# **Lab: Model Interpretation**


## Exercise 3: Xgboost with Hyperopt

We will explore Hyperopt for automatic hyperparameter tuning with Xgboost.

The steps are:
1.   Create new Git branch
2.   Load the dataset
3.   Hyperparameter tuning with Hyperopt
4.   Push changes


### 1.   Create new Git branch


**[1.1]** Create a new git branch called `adv_mla_5_hyperopt`


In [None]:
# Placeholder for student's code (command line)

In [None]:
# Solution:
git checkout -b adv_mla_5_hyperopt

**[1.2]** Launch Jupyter Lab from your virtual environment

In [None]:
# Placeholder for student's code (command line)

In [None]:
# Solution:
poetry run jupyter lab

**[1.3]** Navigate the folder `notebooks` and create a new jupyter notebook called `3_hyperopt.ipynb`

### 2. Load the dataset

**[2.1]** Launch magic commands to automatically reload modules

In [None]:
# Placeholder for student's code (command line)

In [1]:
# Solution
%load_ext autoreload
%autoreload 2

**[2.2]** Import the pandas, numpy packages and dump from joblib

In [2]:
# Placeholder for student's code (command line)

In [3]:
# Solution
import pandas as pd
import numpy as np
from joblib import dump

**[2.3]** Import the `load_sets()` function from your custom package

In [None]:
# Placeholder for student's code (command line)

In [4]:
# Solution
from my_krml_studentid.data.sets import load_sets

**[2.4]** Load the saved sets from `data/processed`

In [5]:
# Placeholder for student's code (command line)

In [6]:
# Solution
X_train, y_train, X_val, y_val, X_test, y_test = load_sets(path='../data/processed/')
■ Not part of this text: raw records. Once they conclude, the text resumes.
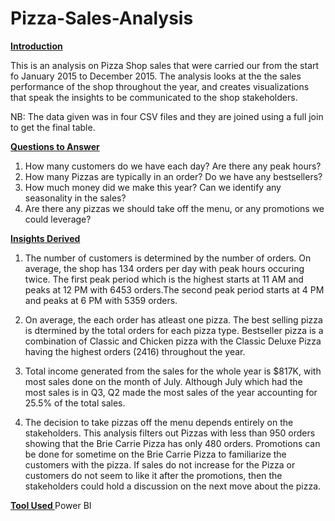 # Pizza-Sales-Analysis

**<ins>Introduction<ins/>**

This is an analysis on Pizza Shop sales that were carried our from the start fo January 2015 to December 2015. The analysis looks at the the sales performance of the shop throughout the year, and creates visualizations that speak the insights to be communicated to the shop stakeholders. 

NB: The data given was in four CSV files and they are joined using a full join to get the final table. 

**<ins>Questions to Answer<ins/>**

1. How many customers do we have each day? Are there any peak hours?
2. How many Pizzas are typically in an order? Do we have any bestsellers?
3. How much money did we make this year? Can we identify any seasonality in the sales?
4. Are there any pizzas we should take off the menu, or any promotions we could leverage?

**<ins>Insights Derived <ins/>**

1. The number of customers is determined by the number of orders. On average, the shop has 134 orders per day with peak hours occuring twice. The first peak period which is the highest starts at 11 AM and peaks at 12 PM with 6453 orders.The second peak period starts at 4 PM and peaks at 6 PM with 5359 orders.

2. On average, the each order has atleast one pizza. The best selling pizza is dtermined by the total orders for each pizza type.
Bestseller pizza is a combination of Classic and Chicken pizza with the Classic Deluxe Pizza having the highest orders (2416) throughout the year.

3. Total income generated from the sales for the whole year is $817K, with most sales done on the month of July. Although July which had the most sales is in Q3, Q2 made the most sales of the year accounting for 25.5% of the total sales.

4. The decision to take pizzas off the menu depends entirely on the stakeholders. This analysis filters out Pizzas with less than 950 orders showing that the Brie Carrie Pizza has only 480 orders. Promotions can be done for sometime on the Brie Carrie Pizza to familiarize the customers with the pizza. If sales do not increase for the Pizza or customers do not seem to like it after the promotions, then the stakeholders could hold a discussion on the next move about the pizza.

**<ins>Tool Used <ins/>**
Power BI
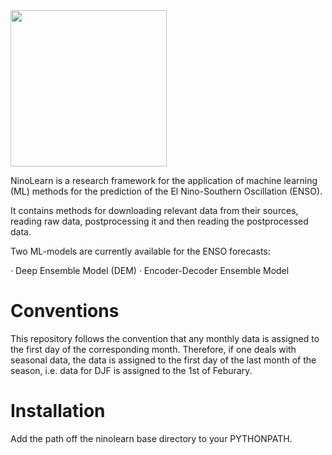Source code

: <img src="https://github.com/pjpetersik/ninolearn/blob/master/logo/logo.png" width="250">

NinoLearn is a research framework for the application of machine learning (ML)
methods for the prediction of the El Nino-Southern Oscillation (ENSO).

It contains methods for downloading relevant data from their sources, reading
raw data, postprocessing it and then reading the postprocessed data.

Two ML-models are currently available for the ENSO forecasts:

· Deep Ensemble Model (DEM)
· Encoder-Decoder Ensemble Model

# Conventions
This repository follows the convention that any monthly data is assigned to the
first day of the corresponding month. Therefore, if one deals with seasonal data,
the data is assigned to the first day of the last month of the season, i.e.
data for DJF is assigned to the 1st of Feburary.

# Installation
Add the path off the ninolearn base directory to your PYTHONPATH.
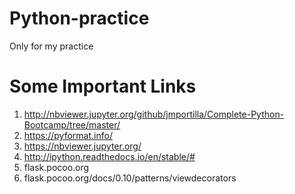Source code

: # Python-practice
Only for my practice

# Some Important Links
1. http://nbviewer.jupyter.org/github/jmportilla/Complete-Python-Bootcamp/tree/master/
2. https://pyformat.info/
3. https://nbviewer.jupyter.org/
4. http://ipython.readthedocs.io/en/stable/#
5. flask.pocoo.org
6. flask.pocoo.org/docs/0.10/patterns/viewdecorators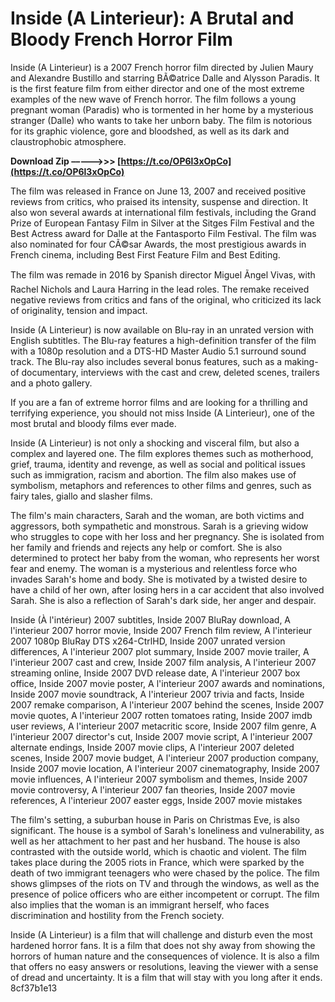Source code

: 
 
# Inside (A Linterieur): A Brutal and Bloody French Horror Film
 
Inside (A Linterieur) is a 2007 French horror film directed by Julien Maury and Alexandre Bustillo and starring BÃ©atrice Dalle and Alysson Paradis. It is the first feature film from either director and one of the most extreme examples of the new wave of French horror. The film follows a young pregnant woman (Paradis) who is tormented in her home by a mysterious stranger (Dalle) who wants to take her unborn baby. The film is notorious for its graphic violence, gore and bloodshed, as well as its dark and claustrophobic atmosphere.
 
**Download Zip –––––>>> [https://t.co/OP6l3xOpCo](https://t.co/OP6l3xOpCo)**


 
The film was released in France on June 13, 2007 and received positive reviews from critics, who praised its intensity, suspense and direction. It also won several awards at international film festivals, including the Grand Prize of European Fantasy Film in Silver at the Sitges Film Festival and the Best Actress award for Dalle at the Fantasporto Film Festival. The film was also nominated for four CÃ©sar Awards, the most prestigious awards in French cinema, including Best First Feature Film and Best Editing.
 
The film was remade in 2016 by Spanish director Miguel Ãngel Vivas, with Rachel Nichols and Laura Harring in the lead roles. The remake received negative reviews from critics and fans of the original, who criticized its lack of originality, tension and impact.
 
Inside (A Linterieur) is now available on Blu-ray in an unrated version with English subtitles. The Blu-ray features a high-definition transfer of the film with a 1080p resolution and a DTS-HD Master Audio 5.1 surround sound track. The Blu-ray also includes several bonus features, such as a making-of documentary, interviews with the cast and crew, deleted scenes, trailers and a photo gallery.
 
If you are a fan of extreme horror films and are looking for a thrilling and terrifying experience, you should not miss Inside (A Linterieur), one of the most brutal and bloody films ever made.
  
Inside (A Linterieur) is not only a shocking and visceral film, but also a complex and layered one. The film explores themes such as motherhood, grief, trauma, identity and revenge, as well as social and political issues such as immigration, racism and abortion. The film also makes use of symbolism, metaphors and references to other films and genres, such as fairy tales, giallo and slasher films.
 
The film's main characters, Sarah and the woman, are both victims and aggressors, both sympathetic and monstrous. Sarah is a grieving widow who struggles to cope with her loss and her pregnancy. She is isolated from her family and friends and rejects any help or comfort. She is also determined to protect her baby from the woman, who represents her worst fear and enemy. The woman is a mysterious and relentless force who invades Sarah's home and body. She is motivated by a twisted desire to have a child of her own, after losing hers in a car accident that also involved Sarah. She is also a reflection of Sarah's dark side, her anger and despair.
 
Inside (À l'intérieur) 2007 subtitles,  Inside 2007 BluRay download,  A l'interieur 2007 horror movie,  Inside 2007 French film review,  A l'interieur 2007 1080p BluRay DTS x264-CtrlHD,  Inside 2007 unrated version differences,  A l'interieur 2007 plot summary,  Inside 2007 movie trailer,  A l'interieur 2007 cast and crew,  Inside 2007 film analysis,  A l'interieur 2007 streaming online,  Inside 2007 DVD release date,  A l'interieur 2007 box office,  Inside 2007 movie poster,  A l'interieur 2007 awards and nominations,  Inside 2007 movie soundtrack,  A l'interieur 2007 trivia and facts,  Inside 2007 remake comparison,  A l'interieur 2007 behind the scenes,  Inside 2007 movie quotes,  A l'interieur 2007 rotten tomatoes rating,  Inside 2007 imdb user reviews,  A l'interieur 2007 metacritic score,  Inside 2007 film genre,  A l'interieur 2007 director's cut,  Inside 2007 movie script,  A l'interieur 2007 alternate endings,  Inside 2007 movie clips,  A l'interieur 2007 deleted scenes,  Inside 2007 movie budget,  A l'interieur 2007 production company,  Inside 2007 movie location,  A l'interieur 2007 cinematography,  Inside 2007 movie influences,  A l'interieur 2007 symbolism and themes,  Inside 2007 movie controversy,  A l'interieur 2007 fan theories,  Inside 2007 movie references,  A l'interieur 2007 easter eggs,  Inside 2007 movie mistakes
 
The film's setting, a suburban house in Paris on Christmas Eve, is also significant. The house is a symbol of Sarah's loneliness and vulnerability, as well as her attachment to her past and her husband. The house is also contrasted with the outside world, which is chaotic and violent. The film takes place during the 2005 riots in France, which were sparked by the death of two immigrant teenagers who were chased by the police. The film shows glimpses of the riots on TV and through the windows, as well as the presence of police officers who are either incompetent or corrupt. The film also implies that the woman is an immigrant herself, who faces discrimination and hostility from the French society.
 
Inside (A Linterieur) is a film that will challenge and disturb even the most hardened horror fans. It is a film that does not shy away from showing the horrors of human nature and the consequences of violence. It is also a film that offers no easy answers or resolutions, leaving the viewer with a sense of dread and uncertainty. It is a film that will stay with you long after it ends.
 8cf37b1e13
 
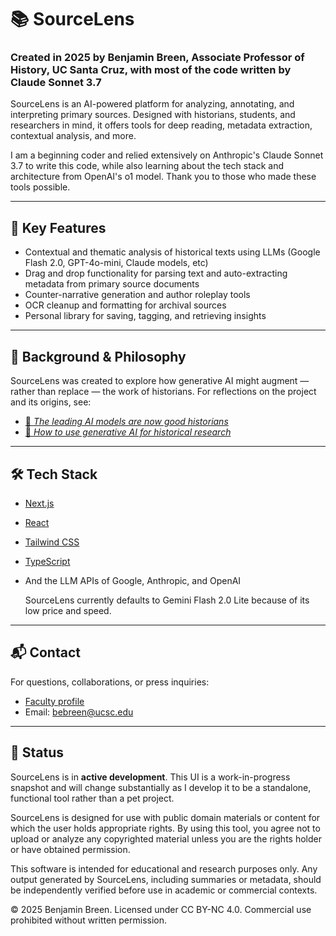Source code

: # 📚 SourceLens

### Created in 2025 by Benjamin Breen, Associate Professor of History, UC Santa Cruz, with most of the code written by Claude Sonnet 3.7

SourceLens is an AI-powered platform for analyzing, annotating, and interpreting primary sources. Designed with historians, students, and researchers in mind, it offers tools for deep reading, metadata extraction, contextual analysis, and more.

I am a beginning coder and relied extensively on Anthropic's Claude Sonnet 3.7 to write this code, while also learning about the tech stack and architecture from OpenAI's o1 model. Thank you to those who made these tools possible. 

---

## 🔎 Key Features

- Contextual and thematic analysis of historical texts using LLMs (Google Flash 2.0, GPT-4o-mini, Claude models, etc)
- Drag and drop functionality for parsing text and auto-extracting metadata from primary source documents
- Counter-narrative generation and author roleplay tools  
- OCR cleanup and formatting for archival sources  
- Personal library for saving, tagging, and retrieving insights

---

## 📰 Background & Philosophy

SourceLens was created to explore how generative AI might augment — rather than replace — the work of historians. For reflections on the project and its origins, see:

- [📄 *The leading AI models are now good historians*](https://resobscura.substack.com/p/the-leading-ai-models-are-now-very)  
- [📄 *How to use generative AI for historical research*](https://resobscura.substack.com/p/generative-ai-for-historical-research)

---

## 🛠️ Tech Stack

- [Next.js](https://nextjs.org/)  
- [React](https://react.dev/)  
- [Tailwind CSS](https://tailwindcss.com/)   
- [TypeScript](https://www.typescriptlang.org/)
- And the LLM APIs of Google, Anthropic, and OpenAI
  
  SourceLens currently defaults to Gemini Flash 2.0 Lite because of its low price and speed.

---

## 📬 Contact

For questions, collaborations, or press inquiries:

- [Faculty profile](https://humanities.ucsc.edu/academics/faculty/index.php?uid=bebreen)  
- Email: [bebreen@ucsc.edu](mailto:bebreen@ucsc.edu)

 ---
 ## 🚧 Status

SourceLens is in **active development**. This UI is a work-in-progress snapshot and will change substantially as I develop it to be a standalone, functional tool rather than a pet project.

SourceLens is designed for use with public domain materials or content for which the user holds appropriate rights. By using this tool, you agree not to upload or analyze any copyrighted material unless you are the rights holder or have obtained permission.

This software is intended for educational and research purposes only. Any output generated by SourceLens, including summaries or metadata, should be independently verified before use in academic or commercial contexts.

© 2025 Benjamin Breen. Licensed under CC BY-NC 4.0. Commercial use prohibited without written permission.
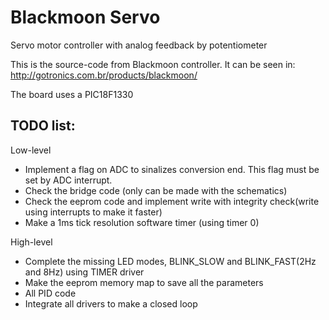 # Blackmoon Servo
Servo motor controller with analog feedback by potentiometer

This is the source-code from Blackmoon controller. It can be seen in: 
http://gotronics.com.br/products/blackmoon/

The board uses a PIC18F1330

## TODO list:

Low-level
- Implement a flag on ADC to sinalizes conversion end. This flag must be set by ADC interrupt.
- Check the bridge code (only can be made with the schematics)
- Check the eeprom code and implement write with integrity check(write using interrupts to make it faster)
- Make a 1ms tick resolution software timer (using timer 0)

High-level
- Complete the missing LED modes, BLINK_SLOW and BLINK_FAST(2Hz and 8Hz) using TIMER driver
- Make the eeprom memory map to save all the parameters
- All PID code
- Integrate all drivers to make a closed loop
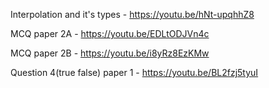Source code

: Interpolation and it's types -
https://youtu.be/hNt-upqhhZ8

MCQ paper 2A - https://youtu.be/EDLtODJVn4c


MCQ paper 2B - https://youtu.be/i8yRz8EzKMw

Question 4(true false) paper 1 - https://youtu.be/BL2fzj5tyuI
### 3. Hyperparameter tuning with Hyperopt

**[3.1]** IMport xgboost

In [7]:
# Placeholder for student's code (command line)

In [8]:
# Solution:
import xgboost as xgb

**[3.2]** Import Trials, STATUS_OK, tpe, hp, fmin from hyperopt package

In [9]:
# Placeholder for student's code (Python code)

In [10]:
# Solution:
from hyperopt import Trials, STATUS_OK, tpe, hp, fmin
rstate = np.random.default_rng(42)

**[3.3]** Define the search space for xgboost hyperparameters

In [11]:
space = {
    'max_depth' : hp.choice('max_depth', range(3, 15, 1)),
    'min_child_weight' : hp.choice('min_child_weight', range(3, 15, 1)),
    'learning_rate' : hp.quniform('learning_rate', 0.01, 0.4, 0.05),
    'subsample' : hp.quniform('subsample', 0.7, 1, 0.05),
    'colsample_bytree' : hp.quniform('colsample_bytree', 0.2, 0.5, 0.05)
}

**[3.4]** Define a function called `objective` with the following logics:
- input parameters: hyperparameter seacrh space (`space`)
- logics: train a xgboost model with the search space and calculate the average accuracy score for cross validation with 5 folds
- output parameters: dictionary with the loss score and STATUS_OK

In [12]:
# Placeholder for student's code (Python code)

In [13]:
# Solution:
def objective(space):
    from sklearn.model_selection import cross_val_score

    xgboost = xgb.XGBClassifier(
        max_depth = int(space['max_depth']),
        learning_rate = space['learning_rate'],
        min_child_weight = space['min_child_weight'],
        subsample = space['subsample'],
        colsample_bytree = space['colsample_bytree']
    )

    acc = cross_val_score(xgboost, X_train, y_train, cv=5, scoring="accuracy").mean()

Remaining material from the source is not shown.